Однако прошло около пяти часов, а никаких известий все не было. Вольдемар беспокойно ходил взад и вперед по комнате; все еще продолжавшееся отсутствие Павла он заставлял себя считать хорошим знаком. Во всяком случае, старик нагнал Льва и будет теперь с ним, пока тот останется по эту сторону границы. Быть может, они оба укрылись в пограничном лесничестве.

Наконец, уже много времени спустя после полудня, явился управляющий. Он поспешно и без всякого доклада вошел к молодому хозяину.

- Господин Нордек, я попросил бы вас прийти в деревню, ваше присутствие необходимо.

- Что случилось?

- Я просил бы вас прийти, - уклончиво ответил Франк. - Получены известия с границы. У В. действительно произошло решительное сражение.

- А исход? - с крайним напряжением спросил Вольдемар.

- Повстанцы потерпели полное поражение; они отчаянно защищались, но были разбиты. Те, что остались в живых, разбежались по всем направлениям.

- А их начальник, граф Моринский?

Управляющий молча смотрел в пол.

- Он убит?

- Нет, но тяжело ранен и попал в руки врагов.

- Еще и это! - пробормотал Вольдемар.

Сам он всегда был чужим дяде, но Ванда! Он знал, с какой страстной нежностью она была привязана к отцу, и весь содрогнулся, но потом все же овладел собой.

- Откуда у вас эти сведения? Они достоверны? Может быть, это - только слухи?

- Мне сообщил их Павел, - объяснил управляющий, - он у меня...

- У вас? Он известил вас, тогда как я уже несколько часов жду его возвращения? Почему он не явился в замок?

- Он не решается... княгиня или молодая графиня могли бы увидеть его в окно... их надо подготовить. Павел не один.

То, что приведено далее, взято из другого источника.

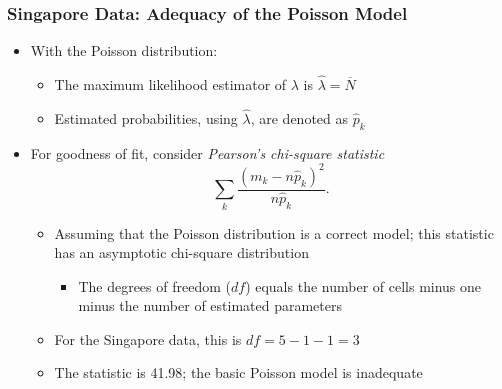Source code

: \documentclass{beamer}
\begin{document}
\begin{frame}[shrink=2]
  \frametitle{Singapore Data: Adequacy of the Poisson Model}
\begin{itemize}
\item With the Poisson distribution: \vspace{2mm}
\begin{itemize}

\item The maximum likelihood estimator of $\lambda$ is
$\widehat{\lambda}=\overline{N}$ \vspace{2mm}
\item Estimated probabilities, using $\widehat{\lambda}$, are denoted as
$\widehat{p}_k$ \vspace{2mm}
\end{itemize}
\pause
\item For goodness of fit, consider \emph{Pearson's chi-square statistic}
\begin{equation*}
\sum_k\frac{\left( m_k-n\widehat{p}_k \right) ^{2}}{n\widehat{p}_k}.
\end{equation*}

\begin{itemize}
\item Assuming that the Poisson distribution is a correct model; this statistic has an asymptotic chi-square
distribution \vspace{2mm}
\begin{itemize}\item The degrees of freedom ($df$) equals the number of cells minus one minus the number of estimated parameters \vspace{2mm}\end{itemize}
\item For the Singapore data, this is $df=5-1-1=3$ \vspace{2mm}
\item The statistic is 41.98; the basic Poisson model is inadequate
\end{itemize}
\end{itemize}
\end{frame}
\end{document}
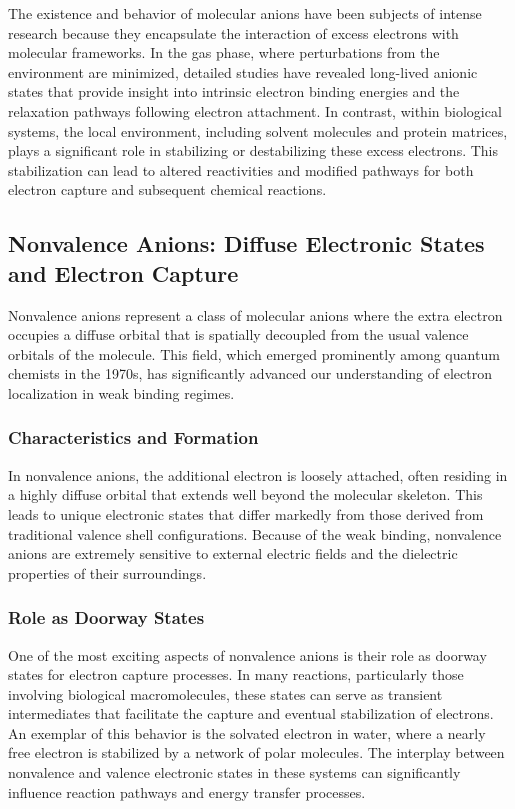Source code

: The existence and behavior of molecular anions have been subjects of intense research because they encapsulate the interaction of excess electrons with molecular frameworks. In the gas phase, where perturbations from the environment are minimized, detailed studies have revealed long-lived anionic states that provide insight into intrinsic electron binding energies and the relaxation pathways following electron attachment. In contrast, within biological systems, the local environment, including solvent molecules and protein matrices, plays a significant role in stabilizing or destabilizing these excess electrons. This stabilization can lead to altered reactivities and modified pathways for both electron capture and subsequent chemical reactions.

\subsection{Nonvalence Anions: Diffuse Electronic States and Electron Capture}

Nonvalence anions represent a class of molecular anions where the extra electron occupies a diffuse orbital that is spatially decoupled from the usual valence orbitals of the molecule. This field, which emerged prominently among quantum chemists in the 1970s, has significantly advanced our understanding of electron localization in weak binding regimes.

\subsubsection{Characteristics and Formation}

In nonvalence anions, the additional electron is loosely attached, often residing in a highly diffuse orbital that extends well beyond the molecular skeleton. This leads to unique electronic states that differ markedly from those derived from traditional valence shell configurations. Because of the weak binding, nonvalence anions are extremely sensitive to external electric fields and the dielectric properties of their surroundings. 

\subsubsection{Role as Doorway States}

One of the most exciting aspects of nonvalence anions is their role as doorway states for electron capture processes. In many reactions, particularly those involving biological macromolecules, these states can serve as transient intermediates that facilitate the capture and eventual stabilization of electrons. An exemplar of this behavior is the solvated electron in water, where a nearly free electron is stabilized by a network of polar molecules. The interplay between nonvalence and valence electronic states in these systems can significantly influence reaction pathways and energy transfer processes.


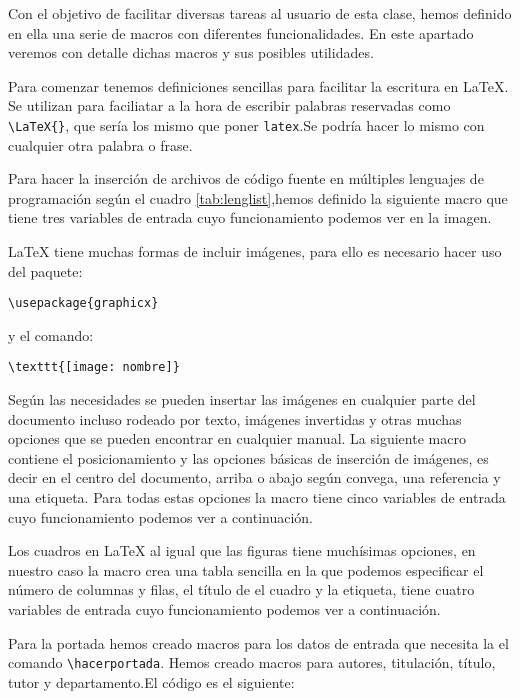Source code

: Con el objetivo de facilitar diversas tareas al usuario de esta clase, hemos definido en ella una serie de macros con diferentes funcionalidades. En este apartado veremos con detalle dichas macros y sus posibles utilidades.

Para comenzar tenemos definiciones sencillas para facilitar la escritura en \LaTeX. Se utilizan para faciliatar a la hora de escribir palabras reservadas como \verb|\LaTeX{}|, que sería los mismo que poner \verb|latex|.Se podría hacer lo mismo con cualquier otra palabra o frase.

Para hacer la inserción de archivos de código fuente en múltiples lenguajes de programación según el cuadro \ref{tab:lenglist},hemos definido la siguiente macro que tiene tres variables de entrada cuyo funcionamiento podemos ver en la imagen.

\LaTeX{} tiene muchas formas de incluir imágenes, para ello es necesario hacer uso del paquete:

\noindent \verb|\usepackage{graphicx}| 

\noindent y el comando:

\noindent \verb|\texttt{[image: nombre]}|

Según las necesidades se pueden insertar las imágenes en cualquier parte del documento incluso rodeado por texto, imágenes invertidas y otras muchas opciones que se pueden encontrar en cualquier manual. La siguiente macro contiene el posicionamiento y las opciones básicas de inserción de imágenes, es decir en el centro del documento, arriba o abajo según convega, una referencia y una etiqueta. Para todas estas opciones la macro tiene cinco variables de entrada cuyo funcionamiento podemos ver a continuación.


Los cuadros en \LaTeX{} al igual que las figuras tiene muchísimas opciones, en nuestro caso la macro crea una tabla sencilla en la que podemos especificar el número de columnas y filas, el título de el cuadro y la etiqueta, tiene cuatro variables de entrada cuyo funcionamiento podemos ver a continuación.
 

Para la portada hemos creado macros para los datos de entrada que necesita la el comando \verb|\hacerportada|. Hemos creado macros para autores, titulación, título, tutor y departamento.El código es el siguiente:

- Что случилось? Мой брат?..

- Князь Баратовский погиб, - тихо произнес управляющий, - Павел привез его тело...

Вольдемар молчал. Он на несколько секунд прикрыл глаза рукой, но, быстро овладев собой, поспешил в дом управляющего. Там его встретил Павел. Он робко взглянул на молодого хозяина, которого, будучи преданным слугой княгини Баратовской, привык считать врагом; но выражение лица Нордека показало старику, что он видит перед собой только брата своего молодого князя.

- Наша княгиня!.. - простонал он, - она не переживет этого, графиня Ванда также!..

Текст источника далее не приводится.